I really do feel as though I am claiming a little piece of this world for my self day by day. I am working through some grief that I held off on feeling and have resigned my self to becoming a solid, sane, generally happy person. I am starting to make goals again and am slowly starting to take my baby steps necessary to make them a reality. I have started seeing a counselor (judge if you want, it is a great impartial sounding board) she doesn't say much but I get to talk out whats in my head and help myself work toward a solid thought process. I guess she is similar to an expensive journal who throws in a few insights and affirmations here and there but it works for me for the time being. Hey! what can I say I'm a bit crazy and that's okay, it gives me character.
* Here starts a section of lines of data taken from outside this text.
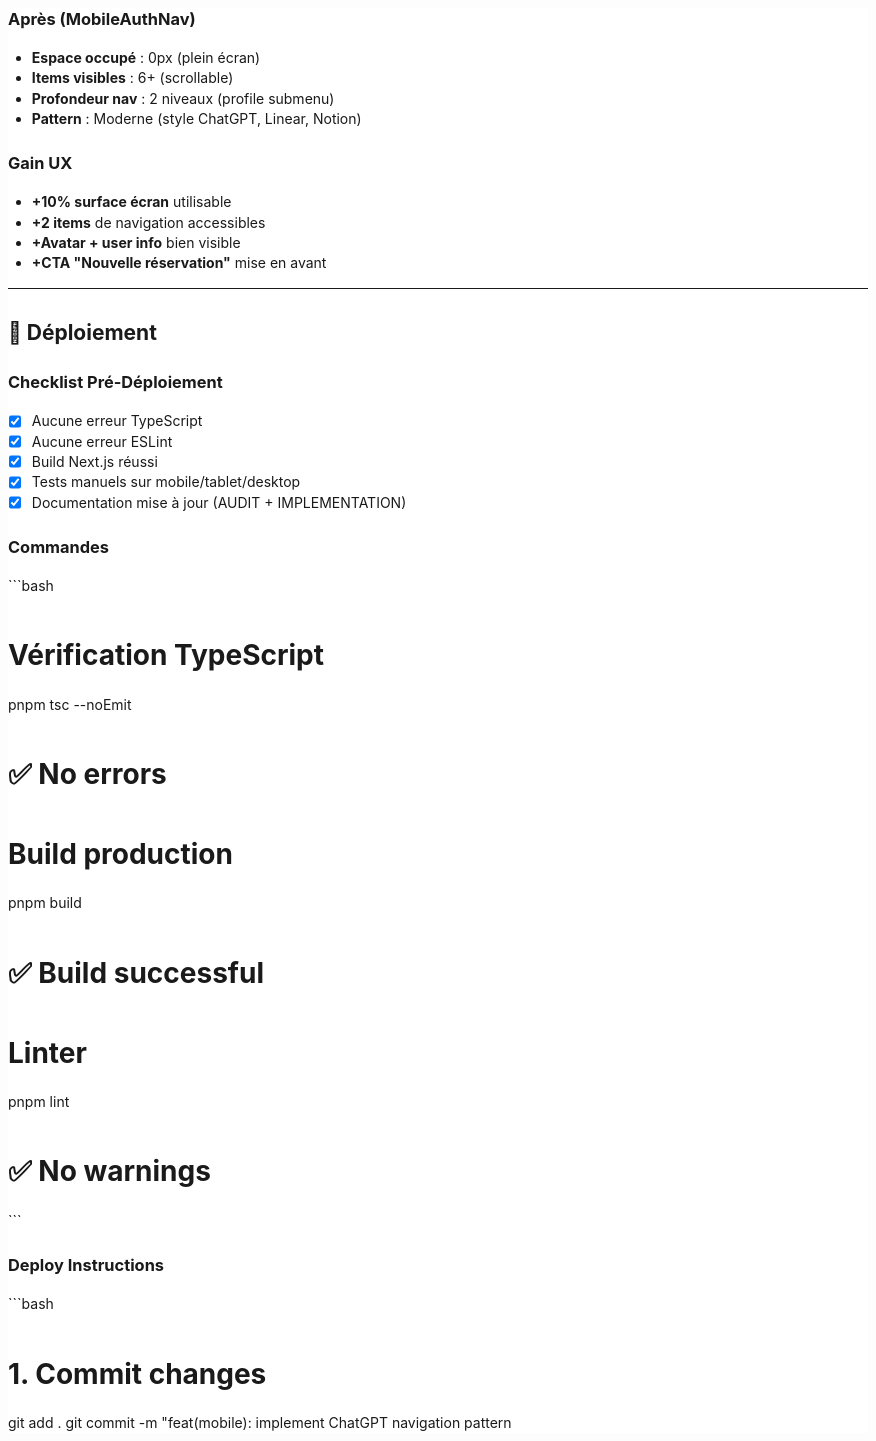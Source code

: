 ### Après (MobileAuthNav)
- **Espace occupé** : 0px (plein écran)
- **Items visibles** : 6+ (scrollable)
- **Profondeur nav** : 2 niveaux (profile submenu)
- **Pattern** : Moderne (style ChatGPT, Linear, Notion)

### Gain UX
- **+10% surface écran** utilisable
- **+2 items** de navigation accessibles
- **+Avatar + user info** bien visible
- **+CTA "Nouvelle réservation"** mise en avant

---

## 🚀 Déploiement

### Checklist Pré-Déploiement
- [x] Aucune erreur TypeScript
- [x] Aucune erreur ESLint
- [x] Build Next.js réussi
- [x] Tests manuels sur mobile/tablet/desktop
- [x] Documentation mise à jour (AUDIT + IMPLEMENTATION)

### Commandes
\`\`\`bash
# Vérification TypeScript
pnpm tsc --noEmit
# ✅ No errors

# Build production
pnpm build
# ✅ Build successful

# Linter
pnpm lint
# ✅ No warnings
\`\`\`

### Deploy Instructions
\`\`\`bash
# 1. Commit changes
git add .
git commit -m "feat(mobile): implement ChatGPT navigation pattern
I've decided to go back to school in the Fall. I am fighting the fear of failure and am going to make the leap and go get my bachelors degree. I miss school so much, I can't even describe how mushy I feel my brain has become in the last 9 months. I miss the arguments in sociology the thrill of learning something new everyday I even miss the stress of staying up late to finish a 10+ page paper. So my major is going to be.....have to build a little suspense here.....Business management with a focus in finance and I am hoping to get a minor in Public health education. I just can't give up the health field, I tried but I love it too much. I really want to do financial planning, I am a complete dork and obsessed with money management and ways to save money. Go ahead and laugh or think I am weird if you must, I am freely admitting to the myspace world, or at least those of you on my friends list, that I am one of those crazy people who enjoys crunching the numbers and balancing my check book. I am hoping to have a Masters Degree in 4 years or less, but I am just going to take things one step at a time and leave it at that. So PSU, I will defeat you, I will win. Take that.

So to my new world, I am excited, anxious, and hopeful to meet you and all you have to offer to me. I may fall on my ass, but I have every intention of getting back up brushing myself off and continuing to find the beauty that life can give me.
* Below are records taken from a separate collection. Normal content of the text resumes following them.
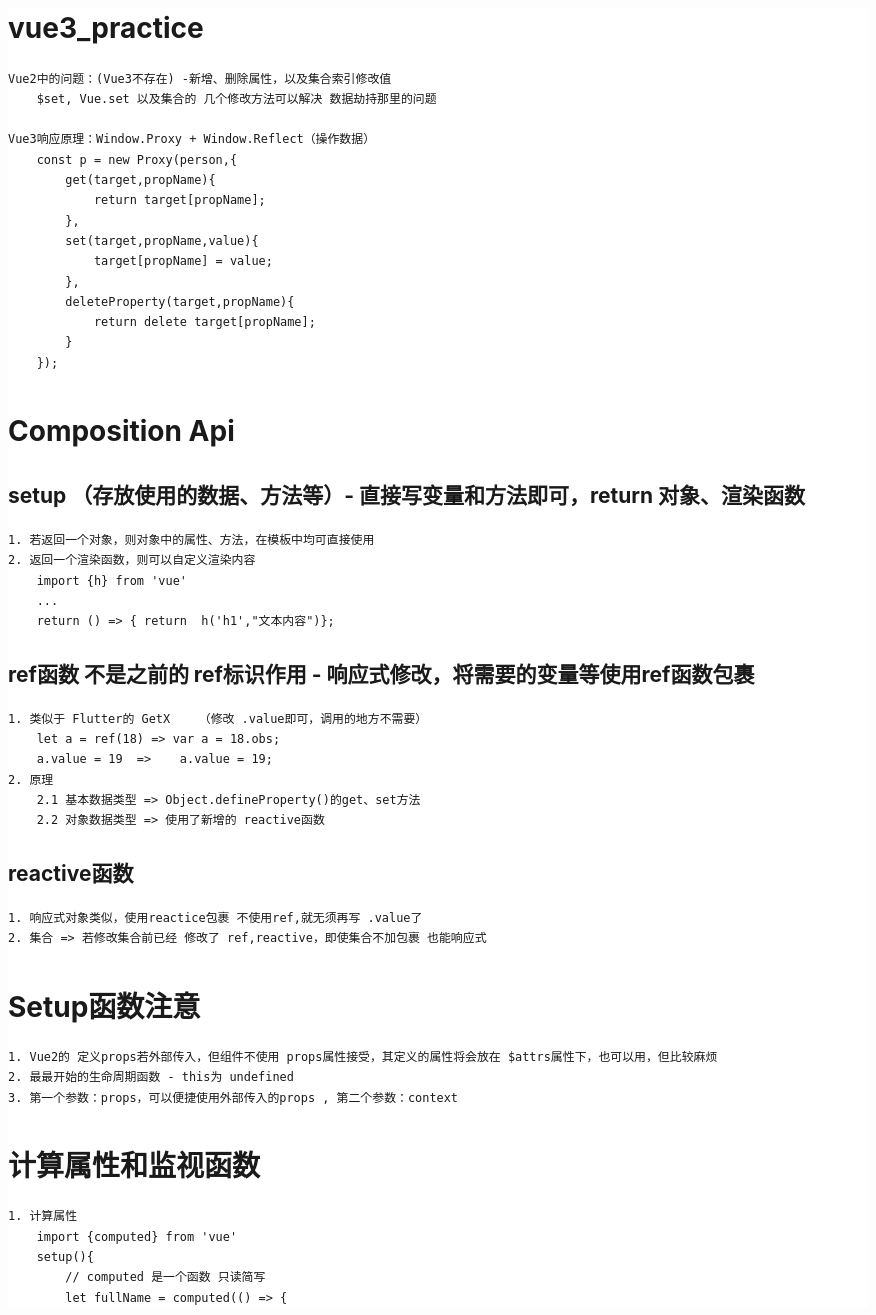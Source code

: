 # vue3_practice

    Vue2中的问题：(Vue3不存在) -新增、删除属性，以及集合索引修改值
        $set, Vue.set 以及集合的 几个修改方法可以解决 数据劫持那里的问题

    Vue3响应原理：Window.Proxy + Window.Reflect（操作数据）
        const p = new Proxy(person,{
            get(target,propName){
                return target[propName];
            },
            set(target,propName,value){
                target[propName] = value;
            },
            deleteProperty(target,propName){
                return delete target[propName];
            }
        });

# Composition Api
  ## setup （存放使用的数据、方法等）- 直接写变量和方法即可，return 对象、渲染函数
    1. 若返回一个对象，则对象中的属性、方法，在模板中均可直接使用
    2. 返回一个渲染函数，则可以自定义渲染内容
        import {h} from 'vue'
        ...
        return () => { return  h('h1',"文本内容")};

  ## ref函数 不是之前的 ref标识作用 - 响应式修改，将需要的变量等使用ref函数包裹
    1. 类似于 Flutter的 GetX    （修改 .value即可，调用的地方不需要）
        let a = ref(18) => var a = 18.obs;
        a.value = 19  =>    a.value = 19;
    2. 原理
        2.1 基本数据类型 => Object.defineProperty()的get、set方法
        2.2 对象数据类型 => 使用了新增的 reactive函数

  ## reactive函数
    1. 响应式对象类似，使用reactice包裹 不使用ref,就无须再写 .value了
    2. 集合 => 若修改集合前已经 修改了 ref,reactive，即使集合不加包裹 也能响应式


# Setup函数注意
    1. Vue2的 定义props若外部传入，但组件不使用 props属性接受，其定义的属性将会放在 $attrs属性下，也可以用，但比较麻烦
    2. 最最开始的生命周期函数 - this为 undefined    
    3. 第一个参数：props，可以便捷使用外部传入的props , 第二个参数：context



# 计算属性和监视函数
    1. 计算属性
        import {computed} from 'vue'
        setup(){
            // computed 是一个函数 只读简写
            let fullName = computed(() => {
To those of you that made it through this...wish me luck. I also apologize for any spelling errors, it is 1am and myspace wont let me copy to word to use spell check.

-Nicole

Update on my 101 things

So I have decided to scrap my 101 things list. While I still should do some of the things on the list and they are good things to work towards I have found my self not wanting to Blog on here because I feel as though I have to complete or work on one of the items on the list to be able to write. I may still cross of anything I do on it if I complete them but I have other things going on in my life that I would like to focus on for the time being. The list just doesn't feel all that important right now and some of the items just seem silly. So I am consciously deciding to give up on the list and put it on the back burner. Aaaahhhh, ok so onto a new day and a new mind set for blogging.